The answer should consist solely of the lines from the first one below through the line containing "Game) [Github link](https://github.com/Seawolf159/Gaia-Project)", copied exactly.

[Material supplied]

┄┄┄┄┄┄┄┄┄┄┄┄┄┄┄┄┄┄┄┄

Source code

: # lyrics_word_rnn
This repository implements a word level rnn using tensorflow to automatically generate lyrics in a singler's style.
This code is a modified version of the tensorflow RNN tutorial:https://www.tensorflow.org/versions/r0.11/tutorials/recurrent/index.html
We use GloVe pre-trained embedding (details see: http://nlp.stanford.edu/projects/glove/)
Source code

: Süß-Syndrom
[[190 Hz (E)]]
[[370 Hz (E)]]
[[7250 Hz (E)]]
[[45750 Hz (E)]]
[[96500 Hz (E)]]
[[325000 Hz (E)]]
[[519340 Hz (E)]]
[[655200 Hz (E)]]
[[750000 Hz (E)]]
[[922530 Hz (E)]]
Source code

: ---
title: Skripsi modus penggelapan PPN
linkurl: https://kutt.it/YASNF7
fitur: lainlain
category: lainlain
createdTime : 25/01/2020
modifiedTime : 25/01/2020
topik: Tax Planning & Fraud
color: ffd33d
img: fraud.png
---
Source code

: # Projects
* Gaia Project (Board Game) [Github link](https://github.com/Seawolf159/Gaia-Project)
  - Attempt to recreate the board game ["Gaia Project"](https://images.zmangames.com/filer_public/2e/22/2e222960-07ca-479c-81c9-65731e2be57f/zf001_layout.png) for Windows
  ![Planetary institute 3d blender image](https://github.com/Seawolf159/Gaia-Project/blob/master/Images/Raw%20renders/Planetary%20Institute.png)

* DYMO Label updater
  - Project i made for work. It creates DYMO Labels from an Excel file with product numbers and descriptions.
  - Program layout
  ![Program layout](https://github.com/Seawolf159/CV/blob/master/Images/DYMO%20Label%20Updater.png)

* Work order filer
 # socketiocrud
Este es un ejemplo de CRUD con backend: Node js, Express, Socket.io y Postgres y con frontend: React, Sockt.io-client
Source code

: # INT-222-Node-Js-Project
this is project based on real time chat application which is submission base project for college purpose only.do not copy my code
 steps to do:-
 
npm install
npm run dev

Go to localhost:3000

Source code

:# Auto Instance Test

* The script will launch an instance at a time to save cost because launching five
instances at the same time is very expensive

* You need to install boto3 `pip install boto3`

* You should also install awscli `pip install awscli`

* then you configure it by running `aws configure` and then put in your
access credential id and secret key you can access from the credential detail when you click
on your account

┄┄┄┄┄┄┄┄┄┄┄┄┄┄┄┄┄┄┄┄

[The completed task]
Source code

: # lyrics_word_rnn
This repository implements a word level rnn using tensorflow to automatically generate lyrics in a singler's style.
This code is a modified version of the tensorflow RNN tutorial:https://www.tensorflow.org/versions/r0.11/tutorials/recurrent/index.html
We use GloVe pre-trained embedding (details see: http://nlp.stanford.edu/projects/glove/)
Source code

: Süß-Syndrom
[[190 Hz (E)]]
[[370 Hz (E)]]
[[7250 Hz (E)]]
[[45750 Hz (E)]]
[[96500 Hz (E)]]
[[325000 Hz (E)]]
[[519340 Hz (E)]]
[[655200 Hz (E)]]
[[750000 Hz (E)]]
[[922530 Hz (E)]]
Source code

: ---
title: Skripsi modus penggelapan PPN
linkurl: https://kutt.it/YASNF7
fitur: lainlain
category: lainlain
createdTime : 25/01/2020
modifiedTime : 25/01/2020
topik: Tax Planning & Fraud
color: ffd33d
img: fraud.png
---
Source code

: # Projects
* Gaia Project (Board Game) [Github link](https://github.com/Seawolf159/Gaia-Project)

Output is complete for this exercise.